For each line of the data below that contains "false", return that line.

(Saved data entries)
•••••

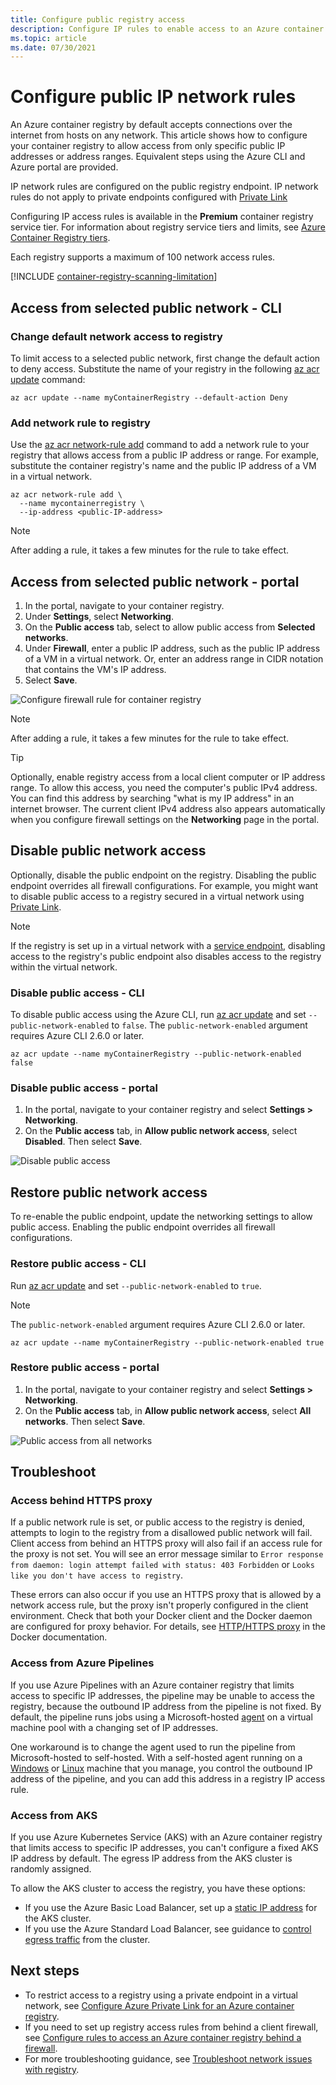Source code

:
```yaml
---
title: Configure public registry access
description: Configure IP rules to enable access to an Azure container registry from selected public IP addresses or address ranges.
ms.topic: article
ms.date: 07/30/2021
---
```


# Configure public IP network rules

An Azure container registry by default accepts connections over the internet from hosts on any network. This article shows how to configure your container registry to allow access from only specific public IP addresses or address ranges. Equivalent steps using the Azure CLI and Azure portal are provided.

IP network rules are configured on the public registry endpoint. IP network rules do not apply to private endpoints configured with [Private Link](container-registry-private-link.md)

Configuring IP access rules is available in the **Premium** container registry service tier. For information about registry service tiers and limits, see [Azure Container Registry tiers](container-registry-skus.md).

Each registry supports a maximum of 100 network access rules.

[!INCLUDE [container-registry-scanning-limitation](../../includes/container-registry-scanning-limitation.md)]

## Access from selected public network - CLI

### Change default network access to registry

To limit access to a selected public network, first change the default action to deny access. Substitute the name of your registry in the following [az acr update][az-acr-update] command:

```azurecli
az acr update --name myContainerRegistry --default-action Deny
```

### Add network rule to registry

Use the [az acr network-rule add][az-acr-network-rule-add] command to add a network rule to your registry that allows access from a public IP address or range. For example, substitute the container registry's name and the public IP address of a VM in a virtual network.

```azurecli
az acr network-rule add \
  --name mycontainerregistry \
  --ip-address <public-IP-address>
```

> [!NOTE]
> After adding a rule, it takes a few minutes for the rule to take effect.

## Access from selected public network - portal

1. In the portal, navigate to your container registry.
1. Under **Settings**, select **Networking**.
1. On the **Public access** tab, select to allow public access from **Selected networks**.
1. Under **Firewall**, enter a public IP address, such as the public IP address of a VM in a virtual network. Or, enter an address range in CIDR notation that contains the VM's IP address.
1. Select **Save**.

![Configure firewall rule for container registry][acr-access-selected-networks]

> [!NOTE]
> After adding a rule, it takes a few minutes for the rule to take effect.

> [!TIP]
> Optionally, enable registry access from a local client computer or IP address range. To allow this access, you need the computer's public IPv4 address. You can find this address by searching "what is my IP address" in an internet browser. The current client IPv4 address also appears automatically when you configure firewall settings on the **Networking** page in the portal.

## Disable public network access

Optionally, disable the public endpoint on the registry. Disabling the public endpoint overrides all firewall configurations. For example, you might want to disable public access to a registry secured in a virtual network using [Private Link](container-registry-private-link.md).

> [!NOTE]
> If the registry is set up in a virtual network with a [service endpoint](container-registry-vnet.md), disabling access to the registry's public endpoint also disables access to the registry within the virtual network.

### Disable public access - CLI

To disable public access using the Azure CLI, run [az acr update][az-acr-update] and set `--public-network-enabled` to `false`. The `public-network-enabled` argument requires Azure CLI 2.6.0 or later. 

```azurecli
az acr update --name myContainerRegistry --public-network-enabled false
```

### Disable public access - portal

1. In the portal, navigate to your container registry and select **Settings > Networking**.
1. On the **Public access** tab, in **Allow public network access**, select **Disabled**. Then select **Save**.

![Disable public access][acr-access-disabled]


## Restore public network access

To re-enable the public endpoint, update the networking settings to allow public access. Enabling the public endpoint overrides all firewall configurations. 

### Restore public access - CLI

Run [az acr update][az-acr-update] and set `--public-network-enabled` to `true`. 

> [!NOTE]
> The `public-network-enabled` argument requires Azure CLI 2.6.0 or later. 

```azurecli
az acr update --name myContainerRegistry --public-network-enabled true
```

### Restore public access - portal

1. In the portal, navigate to your container registry and select **Settings > Networking**.
1. On the **Public access** tab, in **Allow public network access**, select **All networks**. Then select **Save**.

![Public access from all networks][acr-access-all-networks]

## Troubleshoot

### Access behind HTTPS proxy

If a public network rule is set, or public access to the registry is denied, attempts to login to the registry from a disallowed public network will fail. Client access from behind an HTTPS proxy will also fail if an access rule for the proxy is not set. You will see an error message similar to `Error response from daemon: login attempt failed with status: 403 Forbidden` or `Looks like you don't have access to registry`.

These errors can also occur if you use an HTTPS proxy that is allowed by a network access rule, but the proxy isn't properly configured in the client environment. Check that both your Docker client and the Docker daemon are configured for proxy behavior. For details, see [HTTP/HTTPS proxy](https://docs.docker.com/config/daemon/systemd/#httphttps-proxy) in the Docker documentation.

### Access from Azure Pipelines

If you use Azure Pipelines with an Azure container registry that limits access to specific IP addresses, the pipeline may be unable to access the registry, because the outbound IP address from the pipeline is not fixed. By default, the pipeline runs jobs using a Microsoft-hosted [agent](/azure/devops/pipelines/agents/agents) on a virtual machine pool with a changing set of IP addresses.

One workaround is to change the agent used to run the pipeline from Microsoft-hosted to self-hosted. With a self-hosted agent running on a [Windows](/azure/devops/pipelines/agents/v2-windows) or [Linux](/azure/devops/pipelines/agents/v2-linux) machine that you manage, you control the outbound IP address of the pipeline, and you can add this address in a registry IP access rule.

### Access from AKS

If you use Azure Kubernetes Service (AKS) with an Azure container registry that limits access to specific IP addresses, you can't configure a fixed AKS IP address by default. The egress IP address from the AKS cluster is randomly assigned.

To allow the AKS cluster to access the registry, you have these options:

* If you use the Azure Basic Load Balancer, set up a [static IP address](../aks/egress.md) for the AKS cluster. 
* If you use the Azure Standard Load Balancer, see guidance to [control egress traffic](../aks/limit-egress-traffic.md) from the cluster.

## Next steps

* To restrict access to a registry using a private endpoint in a virtual network, see [Configure Azure Private Link for an Azure container registry](container-registry-private-link.md).
* If you need to set up registry access rules from behind a client firewall, see [Configure rules to access an Azure container registry behind a firewall](container-registry-firewall-access-rules.md).
* For more troubleshooting guidance, see [Troubleshoot network issues with registry](container-registry-troubleshoot-access.md).

[az-acr-login]: /cli/azure/acr#az_acr_login
[az-acr-network-rule-add]: /cli/azure/acr/network-rule/#az_acr_network_rule_add
[az-acr-network-rule-remove]: /cli/azure/acr/network-rule/#az_acr_network_rule_remove
[az-acr-network-rule-list]: /cli/azure/acr/network-rule/#az_acr_network_rule_list
[az-acr-run]: /cli/azure/acr#az_acr_run
[az-acr-update]: /cli/azure/acr#az_acr_update
[quickstart-portal]: container-registry-get-started-portal.md
[quickstart-cli]: container-registry-get-started-azure-cli.md
[azure-portal]: https://portal.azure.com

[acr-access-selected-networks]: ./media/container-registry-access-selected-networks/acr-access-selected-networks.png
[acr-access-disabled]: ./media/container-registry-access-selected-networks/acr-access-disabled.png
[acr-access-all-networks]: ./media/container-registry-access-selected-networks/acr-access-all-networks.png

•••••

• [WRITTEN REPLY]:
To disable public access using the Azure CLI, run [az acr update][az-acr-update] and set `--public-network-enabled` to `false`. The `public-network-enabled` argument requires Azure CLI 2.6.0 or later. 
az acr update --name myContainerRegistry --public-network-enabled false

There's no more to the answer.